--- START ---

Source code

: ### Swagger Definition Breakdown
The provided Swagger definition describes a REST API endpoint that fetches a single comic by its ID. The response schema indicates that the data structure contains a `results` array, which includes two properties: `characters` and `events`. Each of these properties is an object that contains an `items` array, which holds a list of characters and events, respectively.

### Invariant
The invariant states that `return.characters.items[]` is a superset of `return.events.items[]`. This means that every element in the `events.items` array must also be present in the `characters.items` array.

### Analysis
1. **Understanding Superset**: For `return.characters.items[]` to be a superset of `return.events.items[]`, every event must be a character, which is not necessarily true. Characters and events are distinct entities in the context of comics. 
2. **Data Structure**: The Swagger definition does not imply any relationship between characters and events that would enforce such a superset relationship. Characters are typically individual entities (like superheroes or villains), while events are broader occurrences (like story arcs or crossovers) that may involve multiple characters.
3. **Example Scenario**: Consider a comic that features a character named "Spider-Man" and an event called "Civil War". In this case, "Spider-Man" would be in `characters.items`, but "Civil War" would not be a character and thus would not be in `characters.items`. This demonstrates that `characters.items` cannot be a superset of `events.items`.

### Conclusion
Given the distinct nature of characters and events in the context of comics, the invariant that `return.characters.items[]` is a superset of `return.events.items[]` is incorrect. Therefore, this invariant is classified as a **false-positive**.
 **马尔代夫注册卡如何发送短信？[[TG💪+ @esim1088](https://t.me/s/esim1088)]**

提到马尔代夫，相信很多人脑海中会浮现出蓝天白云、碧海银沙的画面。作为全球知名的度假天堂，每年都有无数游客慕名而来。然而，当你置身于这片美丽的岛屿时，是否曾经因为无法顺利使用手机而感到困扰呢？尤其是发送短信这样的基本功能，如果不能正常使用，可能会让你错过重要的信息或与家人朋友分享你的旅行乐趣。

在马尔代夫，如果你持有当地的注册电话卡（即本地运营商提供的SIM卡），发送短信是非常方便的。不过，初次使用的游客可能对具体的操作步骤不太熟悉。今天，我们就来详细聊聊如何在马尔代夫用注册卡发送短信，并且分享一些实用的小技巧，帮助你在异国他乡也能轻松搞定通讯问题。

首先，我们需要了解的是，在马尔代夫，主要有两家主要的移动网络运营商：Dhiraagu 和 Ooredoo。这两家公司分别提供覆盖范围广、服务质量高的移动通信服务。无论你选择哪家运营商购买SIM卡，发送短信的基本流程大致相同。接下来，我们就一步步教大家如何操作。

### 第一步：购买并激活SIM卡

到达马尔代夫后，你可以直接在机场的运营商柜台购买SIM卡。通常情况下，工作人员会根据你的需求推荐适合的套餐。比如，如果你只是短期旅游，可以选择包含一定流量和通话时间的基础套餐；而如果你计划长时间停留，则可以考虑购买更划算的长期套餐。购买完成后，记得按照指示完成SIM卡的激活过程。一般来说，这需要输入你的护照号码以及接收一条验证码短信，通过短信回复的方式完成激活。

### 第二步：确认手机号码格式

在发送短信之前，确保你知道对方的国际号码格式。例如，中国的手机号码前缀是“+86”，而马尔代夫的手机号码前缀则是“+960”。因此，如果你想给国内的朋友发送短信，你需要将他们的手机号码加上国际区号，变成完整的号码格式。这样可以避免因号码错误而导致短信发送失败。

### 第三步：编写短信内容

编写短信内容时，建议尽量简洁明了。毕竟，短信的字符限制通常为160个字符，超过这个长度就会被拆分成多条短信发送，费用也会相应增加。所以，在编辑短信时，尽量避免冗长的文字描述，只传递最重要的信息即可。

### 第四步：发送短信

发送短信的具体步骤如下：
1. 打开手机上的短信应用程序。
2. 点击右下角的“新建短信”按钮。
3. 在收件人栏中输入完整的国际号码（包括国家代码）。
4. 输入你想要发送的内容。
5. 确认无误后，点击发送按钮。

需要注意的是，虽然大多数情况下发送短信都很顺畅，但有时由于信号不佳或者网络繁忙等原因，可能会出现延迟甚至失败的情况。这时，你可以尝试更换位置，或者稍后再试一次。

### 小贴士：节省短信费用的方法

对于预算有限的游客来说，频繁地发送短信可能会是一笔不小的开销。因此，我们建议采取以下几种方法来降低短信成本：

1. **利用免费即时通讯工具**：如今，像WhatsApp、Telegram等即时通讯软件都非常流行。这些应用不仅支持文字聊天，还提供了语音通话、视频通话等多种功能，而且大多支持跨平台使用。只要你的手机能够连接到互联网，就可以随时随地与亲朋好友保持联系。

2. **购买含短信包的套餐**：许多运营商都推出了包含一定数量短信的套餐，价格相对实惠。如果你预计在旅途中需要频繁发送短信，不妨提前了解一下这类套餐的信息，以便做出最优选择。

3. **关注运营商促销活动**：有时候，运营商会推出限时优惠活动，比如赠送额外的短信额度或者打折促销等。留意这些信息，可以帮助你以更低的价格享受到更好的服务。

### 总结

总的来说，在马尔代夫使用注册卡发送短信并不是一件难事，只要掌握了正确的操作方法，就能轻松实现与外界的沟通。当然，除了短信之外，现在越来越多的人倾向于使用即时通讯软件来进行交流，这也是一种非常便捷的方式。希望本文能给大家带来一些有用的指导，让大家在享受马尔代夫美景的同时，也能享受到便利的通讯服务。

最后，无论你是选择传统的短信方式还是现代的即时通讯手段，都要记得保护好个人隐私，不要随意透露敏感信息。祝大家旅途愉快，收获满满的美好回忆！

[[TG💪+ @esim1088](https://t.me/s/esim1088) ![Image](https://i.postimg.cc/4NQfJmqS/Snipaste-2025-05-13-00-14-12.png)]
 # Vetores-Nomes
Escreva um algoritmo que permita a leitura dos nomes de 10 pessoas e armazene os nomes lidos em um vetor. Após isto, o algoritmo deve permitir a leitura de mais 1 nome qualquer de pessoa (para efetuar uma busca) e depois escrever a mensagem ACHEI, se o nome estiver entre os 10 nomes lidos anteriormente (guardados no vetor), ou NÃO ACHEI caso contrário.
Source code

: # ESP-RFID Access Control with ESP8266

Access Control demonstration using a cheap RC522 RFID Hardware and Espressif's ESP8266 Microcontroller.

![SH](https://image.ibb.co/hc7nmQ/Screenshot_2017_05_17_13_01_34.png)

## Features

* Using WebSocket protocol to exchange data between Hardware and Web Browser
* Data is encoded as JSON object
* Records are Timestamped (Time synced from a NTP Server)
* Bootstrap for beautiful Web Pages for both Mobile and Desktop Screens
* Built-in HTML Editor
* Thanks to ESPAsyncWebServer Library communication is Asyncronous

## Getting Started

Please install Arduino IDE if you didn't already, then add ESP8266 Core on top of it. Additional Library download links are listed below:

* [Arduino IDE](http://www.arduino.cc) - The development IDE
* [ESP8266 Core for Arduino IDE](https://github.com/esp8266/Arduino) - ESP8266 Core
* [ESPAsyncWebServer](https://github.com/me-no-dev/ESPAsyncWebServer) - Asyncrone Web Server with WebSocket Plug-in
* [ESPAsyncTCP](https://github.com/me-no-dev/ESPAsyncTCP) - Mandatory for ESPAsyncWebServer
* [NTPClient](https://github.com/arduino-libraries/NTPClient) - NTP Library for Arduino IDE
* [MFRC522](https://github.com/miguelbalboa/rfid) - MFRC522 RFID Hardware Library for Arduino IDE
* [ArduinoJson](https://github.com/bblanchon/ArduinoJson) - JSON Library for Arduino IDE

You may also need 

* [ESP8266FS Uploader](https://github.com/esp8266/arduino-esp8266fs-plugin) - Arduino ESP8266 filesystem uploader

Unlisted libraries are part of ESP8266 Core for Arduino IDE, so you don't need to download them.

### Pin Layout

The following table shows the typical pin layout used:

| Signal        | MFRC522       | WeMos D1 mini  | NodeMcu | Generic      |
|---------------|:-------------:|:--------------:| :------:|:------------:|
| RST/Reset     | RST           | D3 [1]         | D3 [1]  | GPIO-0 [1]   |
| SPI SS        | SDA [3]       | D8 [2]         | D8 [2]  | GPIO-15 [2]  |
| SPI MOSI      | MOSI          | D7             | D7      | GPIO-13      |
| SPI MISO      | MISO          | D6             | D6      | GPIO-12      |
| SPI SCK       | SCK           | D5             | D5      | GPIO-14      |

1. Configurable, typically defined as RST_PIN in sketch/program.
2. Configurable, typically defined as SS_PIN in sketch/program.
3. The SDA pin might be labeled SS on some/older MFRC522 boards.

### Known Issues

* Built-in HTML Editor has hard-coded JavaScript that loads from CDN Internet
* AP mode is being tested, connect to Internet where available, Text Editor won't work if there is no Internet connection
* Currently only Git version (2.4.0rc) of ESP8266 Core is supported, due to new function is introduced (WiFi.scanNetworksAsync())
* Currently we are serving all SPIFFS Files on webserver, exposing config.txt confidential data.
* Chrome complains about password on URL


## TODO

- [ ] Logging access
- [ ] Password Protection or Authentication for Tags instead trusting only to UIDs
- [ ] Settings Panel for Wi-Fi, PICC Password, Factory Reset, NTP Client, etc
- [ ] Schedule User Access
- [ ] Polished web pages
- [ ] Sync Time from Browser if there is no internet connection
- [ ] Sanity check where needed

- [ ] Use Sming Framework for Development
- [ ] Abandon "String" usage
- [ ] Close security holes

--- END ---

Your assignment:
Some lines contain the word "program". Pull each one out of the listing.

Solution to the problem:
1. Configurable, typically defined as RST_PIN in sketch/program.
2. Configurable, typically defined as SS_PIN in sketch/program.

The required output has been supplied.